Vraiment pas de quoi être fier de mon nouveau pays! Heureusement, ce traitement si injuste semble aussi avoir choqué mes concitoyens. Comme l’explique cet article du Monde, le scandale a fait tomber la minister de l’intérieur, Amber Rudd, même si vraiment, c’est Theresa May la coupable dans l’histoire. Amelia Gentleman retrace les différentes étapes du scandale dans cet article.
De hostile a compliant
Le nouveau ministre, Sajid Javid, préfère le terme de compliant, c’est à dire conforme, qui se plie aux exigences. Mais si c’est aux exigences d’un Home Office qui continue à traiter les cas comme des numéros et pas des êtres humains, de manière si Orwellienne, on pense bien que le scandale ne fait que commencer – après tout il y a 53 pays dans le Commonwealth. On a déjà entendu des cas de dangereuses grand-mères canadiennes sommées de quitter le pays. Le Migration Observatory d’Oxford estime que seraient concerné par ce problème 57,000 citoyens nés dans un pays du Commonwealth et résidant depuis des années au UK sans avoir jamais acquis la nationalité britannique. Il y aurait 15,000 Jamaïcains et 13,000 Indiens dans cette situation.

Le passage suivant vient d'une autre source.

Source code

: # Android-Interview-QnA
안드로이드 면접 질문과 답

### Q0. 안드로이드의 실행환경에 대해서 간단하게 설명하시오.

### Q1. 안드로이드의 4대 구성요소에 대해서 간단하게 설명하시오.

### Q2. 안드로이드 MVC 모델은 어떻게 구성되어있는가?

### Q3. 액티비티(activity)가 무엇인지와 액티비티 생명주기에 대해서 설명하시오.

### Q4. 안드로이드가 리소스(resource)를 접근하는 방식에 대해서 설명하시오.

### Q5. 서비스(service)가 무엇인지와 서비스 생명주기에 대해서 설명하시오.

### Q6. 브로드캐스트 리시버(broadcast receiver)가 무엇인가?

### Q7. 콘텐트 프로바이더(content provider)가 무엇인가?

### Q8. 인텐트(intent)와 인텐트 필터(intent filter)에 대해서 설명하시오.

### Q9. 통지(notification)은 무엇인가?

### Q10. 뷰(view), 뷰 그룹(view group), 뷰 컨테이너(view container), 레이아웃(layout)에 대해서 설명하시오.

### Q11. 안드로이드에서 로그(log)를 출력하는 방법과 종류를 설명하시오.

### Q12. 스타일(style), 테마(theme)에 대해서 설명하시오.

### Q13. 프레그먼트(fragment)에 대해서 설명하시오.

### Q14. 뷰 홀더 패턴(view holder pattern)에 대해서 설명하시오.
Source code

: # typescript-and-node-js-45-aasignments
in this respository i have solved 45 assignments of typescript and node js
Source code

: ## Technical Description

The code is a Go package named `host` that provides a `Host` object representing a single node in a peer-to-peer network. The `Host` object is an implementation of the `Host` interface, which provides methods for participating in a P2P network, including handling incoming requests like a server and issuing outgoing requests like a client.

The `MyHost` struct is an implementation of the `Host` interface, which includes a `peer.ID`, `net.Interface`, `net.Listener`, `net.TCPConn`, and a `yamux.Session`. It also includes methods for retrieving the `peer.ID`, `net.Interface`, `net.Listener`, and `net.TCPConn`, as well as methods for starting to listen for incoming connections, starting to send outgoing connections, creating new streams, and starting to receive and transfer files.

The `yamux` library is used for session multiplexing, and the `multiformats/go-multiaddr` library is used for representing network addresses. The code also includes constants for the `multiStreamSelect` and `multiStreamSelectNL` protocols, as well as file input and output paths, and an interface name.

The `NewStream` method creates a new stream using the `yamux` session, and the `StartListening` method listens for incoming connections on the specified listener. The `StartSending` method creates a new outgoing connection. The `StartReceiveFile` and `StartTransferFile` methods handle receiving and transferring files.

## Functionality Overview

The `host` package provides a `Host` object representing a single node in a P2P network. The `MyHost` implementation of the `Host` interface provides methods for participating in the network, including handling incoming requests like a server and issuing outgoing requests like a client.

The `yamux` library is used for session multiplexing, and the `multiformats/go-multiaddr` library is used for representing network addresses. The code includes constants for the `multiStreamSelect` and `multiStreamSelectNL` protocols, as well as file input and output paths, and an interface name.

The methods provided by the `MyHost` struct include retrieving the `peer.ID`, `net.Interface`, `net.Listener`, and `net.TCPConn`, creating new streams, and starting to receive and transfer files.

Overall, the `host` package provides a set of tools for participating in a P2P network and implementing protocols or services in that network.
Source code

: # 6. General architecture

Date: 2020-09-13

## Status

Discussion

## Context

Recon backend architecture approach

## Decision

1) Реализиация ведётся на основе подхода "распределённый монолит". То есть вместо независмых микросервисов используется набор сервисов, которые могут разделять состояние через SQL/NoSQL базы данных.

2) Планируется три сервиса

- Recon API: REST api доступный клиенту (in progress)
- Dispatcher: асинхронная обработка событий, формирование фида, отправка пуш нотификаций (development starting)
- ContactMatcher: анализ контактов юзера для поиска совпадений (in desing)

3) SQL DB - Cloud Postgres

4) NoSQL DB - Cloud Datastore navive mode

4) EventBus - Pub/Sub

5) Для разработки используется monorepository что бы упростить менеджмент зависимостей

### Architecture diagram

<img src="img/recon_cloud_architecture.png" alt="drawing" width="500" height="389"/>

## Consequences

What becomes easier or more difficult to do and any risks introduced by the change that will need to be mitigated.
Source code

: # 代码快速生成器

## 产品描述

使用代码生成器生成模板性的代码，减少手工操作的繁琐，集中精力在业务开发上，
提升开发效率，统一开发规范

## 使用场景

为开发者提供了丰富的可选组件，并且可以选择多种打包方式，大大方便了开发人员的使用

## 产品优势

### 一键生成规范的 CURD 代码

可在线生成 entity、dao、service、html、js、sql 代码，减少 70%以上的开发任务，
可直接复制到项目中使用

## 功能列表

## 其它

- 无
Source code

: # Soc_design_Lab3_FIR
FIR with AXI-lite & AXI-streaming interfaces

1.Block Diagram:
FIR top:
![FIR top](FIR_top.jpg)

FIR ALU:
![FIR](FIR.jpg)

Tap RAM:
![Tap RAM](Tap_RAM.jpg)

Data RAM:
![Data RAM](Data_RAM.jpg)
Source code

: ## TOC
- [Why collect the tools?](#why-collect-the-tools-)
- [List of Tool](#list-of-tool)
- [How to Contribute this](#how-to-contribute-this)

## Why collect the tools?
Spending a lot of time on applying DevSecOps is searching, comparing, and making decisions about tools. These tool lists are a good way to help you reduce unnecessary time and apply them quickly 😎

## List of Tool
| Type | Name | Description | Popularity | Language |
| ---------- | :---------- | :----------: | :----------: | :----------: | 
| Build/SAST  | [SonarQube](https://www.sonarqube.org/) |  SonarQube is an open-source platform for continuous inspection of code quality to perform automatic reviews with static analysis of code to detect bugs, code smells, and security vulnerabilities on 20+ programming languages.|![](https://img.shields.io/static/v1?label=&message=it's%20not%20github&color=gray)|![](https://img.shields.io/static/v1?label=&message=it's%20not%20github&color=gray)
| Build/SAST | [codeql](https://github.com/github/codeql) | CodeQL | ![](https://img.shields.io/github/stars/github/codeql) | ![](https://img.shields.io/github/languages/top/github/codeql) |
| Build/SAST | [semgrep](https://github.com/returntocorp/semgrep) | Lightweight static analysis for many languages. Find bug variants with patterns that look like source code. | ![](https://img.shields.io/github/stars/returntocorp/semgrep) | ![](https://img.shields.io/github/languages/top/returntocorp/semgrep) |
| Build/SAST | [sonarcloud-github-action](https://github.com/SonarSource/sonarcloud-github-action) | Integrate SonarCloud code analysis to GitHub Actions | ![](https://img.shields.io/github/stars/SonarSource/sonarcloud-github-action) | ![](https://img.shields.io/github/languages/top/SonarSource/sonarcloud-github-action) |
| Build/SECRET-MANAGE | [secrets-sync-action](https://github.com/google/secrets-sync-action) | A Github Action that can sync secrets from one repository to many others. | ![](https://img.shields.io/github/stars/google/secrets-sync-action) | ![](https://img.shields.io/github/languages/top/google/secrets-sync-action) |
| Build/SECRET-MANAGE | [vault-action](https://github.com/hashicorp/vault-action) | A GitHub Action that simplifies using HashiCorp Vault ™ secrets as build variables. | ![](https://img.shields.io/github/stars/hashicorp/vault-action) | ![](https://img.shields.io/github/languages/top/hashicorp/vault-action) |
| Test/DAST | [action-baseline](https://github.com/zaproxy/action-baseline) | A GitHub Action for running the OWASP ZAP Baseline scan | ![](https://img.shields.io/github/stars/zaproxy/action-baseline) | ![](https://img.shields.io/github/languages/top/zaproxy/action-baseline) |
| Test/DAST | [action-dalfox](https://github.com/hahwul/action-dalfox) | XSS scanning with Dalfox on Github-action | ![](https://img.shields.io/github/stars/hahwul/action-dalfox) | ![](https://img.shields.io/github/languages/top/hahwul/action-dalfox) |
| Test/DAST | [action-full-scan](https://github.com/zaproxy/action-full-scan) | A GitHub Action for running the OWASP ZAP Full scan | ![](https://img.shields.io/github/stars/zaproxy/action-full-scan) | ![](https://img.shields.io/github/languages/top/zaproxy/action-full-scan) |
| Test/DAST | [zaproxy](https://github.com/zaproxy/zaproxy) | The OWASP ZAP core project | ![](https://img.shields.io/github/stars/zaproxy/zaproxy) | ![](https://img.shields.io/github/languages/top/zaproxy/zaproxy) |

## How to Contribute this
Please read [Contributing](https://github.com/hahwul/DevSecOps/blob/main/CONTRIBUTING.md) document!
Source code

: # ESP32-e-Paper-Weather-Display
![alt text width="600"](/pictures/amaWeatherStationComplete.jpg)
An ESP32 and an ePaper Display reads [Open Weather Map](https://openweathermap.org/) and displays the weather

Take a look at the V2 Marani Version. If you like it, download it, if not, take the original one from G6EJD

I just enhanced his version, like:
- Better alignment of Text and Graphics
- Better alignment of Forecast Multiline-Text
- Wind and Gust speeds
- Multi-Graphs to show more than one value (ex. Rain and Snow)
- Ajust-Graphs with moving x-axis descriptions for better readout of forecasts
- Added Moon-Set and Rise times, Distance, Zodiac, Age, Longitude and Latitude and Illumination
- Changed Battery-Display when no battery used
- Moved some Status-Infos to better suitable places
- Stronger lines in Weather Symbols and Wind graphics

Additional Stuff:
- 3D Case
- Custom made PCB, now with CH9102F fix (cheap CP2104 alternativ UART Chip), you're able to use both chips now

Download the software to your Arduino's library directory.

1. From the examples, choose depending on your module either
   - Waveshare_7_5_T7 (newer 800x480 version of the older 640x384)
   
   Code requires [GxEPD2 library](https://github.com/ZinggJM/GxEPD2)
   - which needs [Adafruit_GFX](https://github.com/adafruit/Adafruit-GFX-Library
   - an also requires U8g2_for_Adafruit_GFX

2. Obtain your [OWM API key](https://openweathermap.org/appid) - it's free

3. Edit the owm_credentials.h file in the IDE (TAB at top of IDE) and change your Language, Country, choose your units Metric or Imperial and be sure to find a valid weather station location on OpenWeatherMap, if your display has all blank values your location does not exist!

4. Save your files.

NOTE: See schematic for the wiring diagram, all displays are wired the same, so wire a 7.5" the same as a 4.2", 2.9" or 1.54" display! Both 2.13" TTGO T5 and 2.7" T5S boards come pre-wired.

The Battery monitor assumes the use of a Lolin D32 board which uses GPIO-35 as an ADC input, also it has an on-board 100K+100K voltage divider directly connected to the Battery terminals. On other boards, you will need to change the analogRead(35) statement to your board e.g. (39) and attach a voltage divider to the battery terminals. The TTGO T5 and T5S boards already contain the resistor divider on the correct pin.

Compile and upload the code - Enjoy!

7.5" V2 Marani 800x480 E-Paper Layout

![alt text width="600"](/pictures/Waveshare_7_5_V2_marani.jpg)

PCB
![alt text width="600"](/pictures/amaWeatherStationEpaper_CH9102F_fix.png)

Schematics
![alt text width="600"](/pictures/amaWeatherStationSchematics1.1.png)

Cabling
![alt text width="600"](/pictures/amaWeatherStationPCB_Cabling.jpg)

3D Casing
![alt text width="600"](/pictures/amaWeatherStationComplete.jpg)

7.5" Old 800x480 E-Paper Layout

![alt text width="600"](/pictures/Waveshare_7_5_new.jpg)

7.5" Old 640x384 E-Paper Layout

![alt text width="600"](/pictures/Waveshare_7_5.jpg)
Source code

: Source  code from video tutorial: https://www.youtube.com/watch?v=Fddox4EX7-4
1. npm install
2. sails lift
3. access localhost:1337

Quand au maire de Londres, Sadiq Khan, il profite de ce scandale pour soutenir la cause de ces enfants nés au UK, mais sans papiers car incapable de payer £1,000 pour se régulariser. Qui sait, c’est peut-être enfin le début d’un changement d’opinion populaire sur les immigrants et leurs enfants? I really hope so.
[…] au UK font maintenant face aux ‘hostile environment’ instauré par Theresa May, comme les gens de la Windrush generation. Leurs enfants sont menacés de déportation (ailleurs qu’au Chagos, toujours interdites […]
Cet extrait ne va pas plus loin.